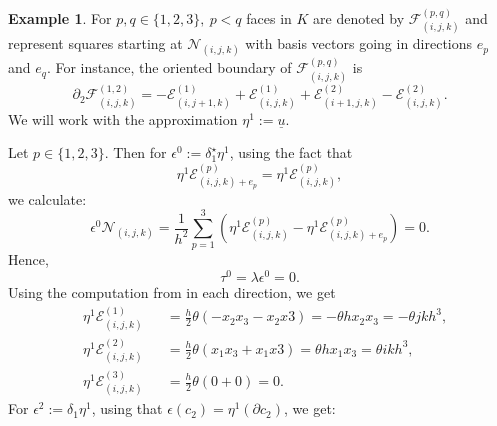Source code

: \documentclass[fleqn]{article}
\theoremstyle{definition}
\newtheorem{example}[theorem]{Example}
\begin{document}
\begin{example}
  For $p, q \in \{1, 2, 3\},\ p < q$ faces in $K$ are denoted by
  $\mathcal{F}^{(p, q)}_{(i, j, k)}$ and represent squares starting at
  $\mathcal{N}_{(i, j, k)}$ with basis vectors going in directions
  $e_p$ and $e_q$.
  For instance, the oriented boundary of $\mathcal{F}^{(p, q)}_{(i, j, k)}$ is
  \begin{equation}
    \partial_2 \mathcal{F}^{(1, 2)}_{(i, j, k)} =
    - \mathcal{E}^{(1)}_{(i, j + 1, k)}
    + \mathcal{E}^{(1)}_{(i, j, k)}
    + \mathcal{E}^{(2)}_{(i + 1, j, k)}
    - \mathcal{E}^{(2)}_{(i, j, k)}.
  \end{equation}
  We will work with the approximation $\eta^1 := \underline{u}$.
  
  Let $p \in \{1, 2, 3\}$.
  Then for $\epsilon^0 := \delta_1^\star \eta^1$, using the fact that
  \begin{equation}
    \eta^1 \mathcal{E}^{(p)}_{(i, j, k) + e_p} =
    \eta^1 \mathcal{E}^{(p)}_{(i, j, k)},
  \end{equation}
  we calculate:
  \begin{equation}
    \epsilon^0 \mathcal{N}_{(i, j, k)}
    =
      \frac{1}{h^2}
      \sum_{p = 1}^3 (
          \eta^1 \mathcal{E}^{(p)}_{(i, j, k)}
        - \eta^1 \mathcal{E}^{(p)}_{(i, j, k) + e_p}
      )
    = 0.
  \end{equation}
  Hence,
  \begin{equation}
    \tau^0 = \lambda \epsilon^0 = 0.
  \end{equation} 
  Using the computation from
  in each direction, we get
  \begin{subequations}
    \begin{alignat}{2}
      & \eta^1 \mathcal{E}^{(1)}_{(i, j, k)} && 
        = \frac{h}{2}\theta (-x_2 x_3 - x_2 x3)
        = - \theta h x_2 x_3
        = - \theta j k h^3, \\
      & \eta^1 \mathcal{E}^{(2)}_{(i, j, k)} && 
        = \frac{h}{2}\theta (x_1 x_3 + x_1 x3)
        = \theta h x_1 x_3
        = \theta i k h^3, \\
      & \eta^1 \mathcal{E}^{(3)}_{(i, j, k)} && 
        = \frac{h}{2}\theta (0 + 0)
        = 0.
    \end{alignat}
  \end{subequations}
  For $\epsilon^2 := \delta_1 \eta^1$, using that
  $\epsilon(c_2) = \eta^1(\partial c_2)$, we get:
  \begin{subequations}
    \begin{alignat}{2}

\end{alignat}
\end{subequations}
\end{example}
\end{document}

------------------------------

● **WHAT NEEDS TO BE DONE**: Repeat the preceding records exactly but drop the images.

● **ANSWER TO THIS PROBLEM**:
Source code

: \documentclass[fleqn]{article}
\theoremstyle{definition}
\newtheorem{example}[theorem]{Example}
\begin{document}
\begin{example}
  For $p, q \in \{1, 2, 3\},\ p < q$ faces in $K$ are denoted by
  $\mathcal{F}^{(p, q)}_{(i, j, k)}$ and represent squares starting at
  $\mathcal{N}_{(i, j, k)}$ with basis vectors going in directions
  $e_p$ and $e_q$.
  For instance, the oriented boundary of $\mathcal{F}^{(p, q)}_{(i, j, k)}$ is
  \begin{equation}
    \partial_2 \mathcal{F}^{(1, 2)}_{(i, j, k)} =
    - \mathcal{E}^{(1)}_{(i, j + 1, k)}
    + \mathcal{E}^{(1)}_{(i, j, k)}
    + \mathcal{E}^{(2)}_{(i + 1, j, k)}
    - \mathcal{E}^{(2)}_{(i, j, k)}.
  \end{equation}
  We will work with the approximation $\eta^1 := \underline{u}$.
  
  Let $p \in \{1, 2, 3\}$.
  Then for $\epsilon^0 := \delta_1^\star \eta^1$, using the fact that
  \begin{equation}
    \eta^1 \mathcal{E}^{(p)}_{(i, j, k) + e_p} =
    \eta^1 \mathcal{E}^{(p)}_{(i, j, k)},
  \end{equation}
  we calculate:
  \begin{equation}
    \epsilon^0 \mathcal{N}_{(i, j, k)}
    =
      \frac{1}{h^2}
      \sum_{p = 1}^3 (
          \eta^1 \mathcal{E}^{(p)}_{(i, j, k)}
        - \eta^1 \mathcal{E}^{(p)}_{(i, j, k) + e_p}
      )
    = 0.
  \end{equation}
  Hence,
  \begin{equation}
    \tau^0 = \lambda \epsilon^0 = 0.
  \end{equation} 
  Using the computation from
  in each direction, we get
  \begin{subequations}
    \begin{alignat}{2}
      & \eta^1 \mathcal{E}^{(1)}_{(i, j, k)} && 
        = \frac{h}{2}\theta (-x_2 x_3 - x_2 x3)
        = - \theta h x_2 x_3
        = - \theta j k h^3, \\
      & \eta^1 \mathcal{E}^{(2)}_{(i, j, k)} && 
        = \frac{h}{2}\theta (x_1 x_3 + x_1 x3)
        = \theta h x_1 x_3
        = \theta i k h^3, \\
      & \eta^1 \mathcal{E}^{(3)}_{(i, j, k)} && 
        = \frac{h}{2}\theta (0 + 0)
        = 0.
    \end{alignat}
  \end{subequations}
  For $\epsilon^2 := \delta_1 \eta^1$, using that
  $\epsilon(c_2) = \eta^1(\partial c_2)$, we get:
  \begin{subequations}
    \begin{alignat}{2}

\end{alignat}
\end{subequations}
\end{example}
\end{document}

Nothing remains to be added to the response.